3.2 KiB
Evaluate the homelab's hardware capacity and workload placement
Assess current allocation headroom, HA posture, and workload placement against declared
intent, and write a tracked report to docs/hardware/reviews/. On-demand only;
scheduled runs are deferred (see docs/TODO.md 8.4).
Reference material
docs/hardware/reference.md— physical node specs, workload allocations, and the free-text intent columns (criticality,ha_intent,profile,constraints,growth).scripts/capacity-scan.py— deterministic scan; emits JSON with keysnodes,workloads,usage,warnings.
Process
Phase 0 — gather facts
Run python3 scripts/capacity-scan.py and parse its JSON output:
nodes— per-node physical totals, allocated totals,ram_headroom_pct, and theoversubscribedflag.workloads— per-workload allocation rows fromreference.md.usage— live usage stats if available; checkusage.available. Iffalse, every recommendation in the report is intent-based, not usage-based — state this prominently in the report header.warnings— drift findings the scan has already detected (reference vs Terraform/inventory).
Phase 1 — read intent
Read docs/hardware/reference.md for the free-text columns the scan does not parse:
criticality, ha_intent, profile, constraints, and growth, plus the
"Capacity notes" section at the bottom of the file.

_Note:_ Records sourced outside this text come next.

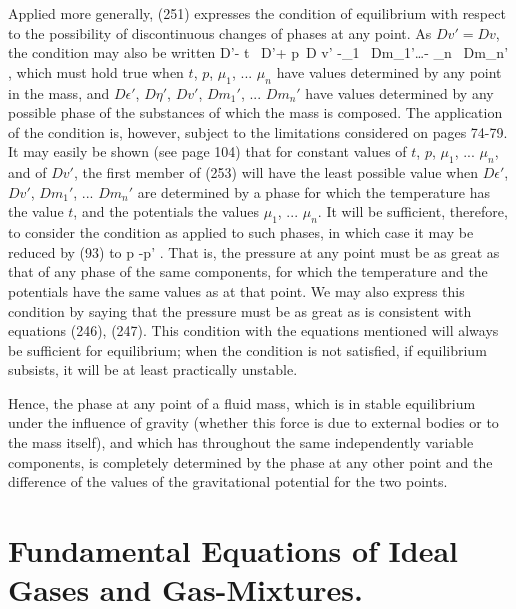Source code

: \documentclass[12pt]{article}
\begin{document}
Applied more generally, (251) expresses the condition of equilibrium with respect to the possibility of discontinuous changes of phases at any point. As $Dv'= Dv$, the condition may also be written
\eqs D\epsilon'- t \, D\eta'+ p \,D v' -\mu_1 \, Dm_1'\dots - \mu_n \, Dm_n' , \label{253}\eqe
which must hold true when $t$, $p$, $\mu_1$, ... $\mu_n$ have values determined by any point in the mass, and $D\epsilon'$, $D\eta'$, $Dv'$, $Dm_1'$, ... $Dm_n'$ have values determined by any possible phase of the substances of which the mass is composed. The application of the condition is, however, subject to the limitations considered on pages 74-79. It may easily be shown (see page 104) that for constant values of $t$, $p$, $\mu_1$, ... $\mu_n$, and of $Dv'$, the first member of (253) will have the least possible value when $D\epsilon'$, $Dv'$, $Dm_1'$, ... $Dm_n'$ are determined by a phase for which the temperature has the value $t$, and the potentials the values $\mu_1$, ... $\mu_n$. It will be sufficient, therefore, to consider the condition as applied to such phases, in which case it may be reduced by (93) to
\eqs p -p' . \label{254}\eqe
That is, the pressure at any point must be as great as that of any phase of the same components, for which the temperature and the potentials have the same values as at that point. We may also express this condition by saying that the pressure must be as great as is consistent with equations (246), (247). This condition with the equations mentioned will always be sufficient for equilibrium; when the condition is not satisfied, if equilibrium subsists, it will be at least practically unstable.


Hence, the phase at any point of a fluid mass, which is in stable equilibrium under the influence of gravity (whether this force is due to external bodies or to the mass itself), and which has throughout the same independently variable components, is completely determined by the phase at any other point and the difference of the values of the gravitational potential for the two points.


\section{Fundamental Equations of Ideal Gases and Gas-Mixtures.}
\end{document}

Phase 2 — reason across five dimensions
Produce concrete, actionable recommendations. Tag every item with its type and the basis it rests on (intent-based vs usage-based):
- HA / redundancy — anti-affinity violations (e.g. an HA pair co-located on one
node), single points of failure, HA posture that looks like overkill for the
declared
criticality, and high-criticality workloads with no redundancy. - Right-sizing — over- or under-provisioned workloads compared to their
profile. Today this is intent-based (declared allocation vs profile); flag explicitly that it becomes usage-based once thegather_usage()hook in the scan script is live. - Placement / moves — oversubscribed nodes (
oversubscribed: trueor lowram_headroom_pct) and constraint-driven relocations indicated byconstraints. - Upgrade timing — cross-reference
growthnotes against current headroom to estimate a rough runway before a node upgrade is needed. - Drift — surface every entry in the scan's
warningsarray verbatim.
Phase 3 — write the report
Save the report to docs/hardware/reviews/YYYY-MM-DD-capacity.md and overwrite
docs/hardware/reviews/latest.md with the same content.
Report structure:
- One-line summary — overall health signal (e.g. "All nodes within headroom; two HA violations detected").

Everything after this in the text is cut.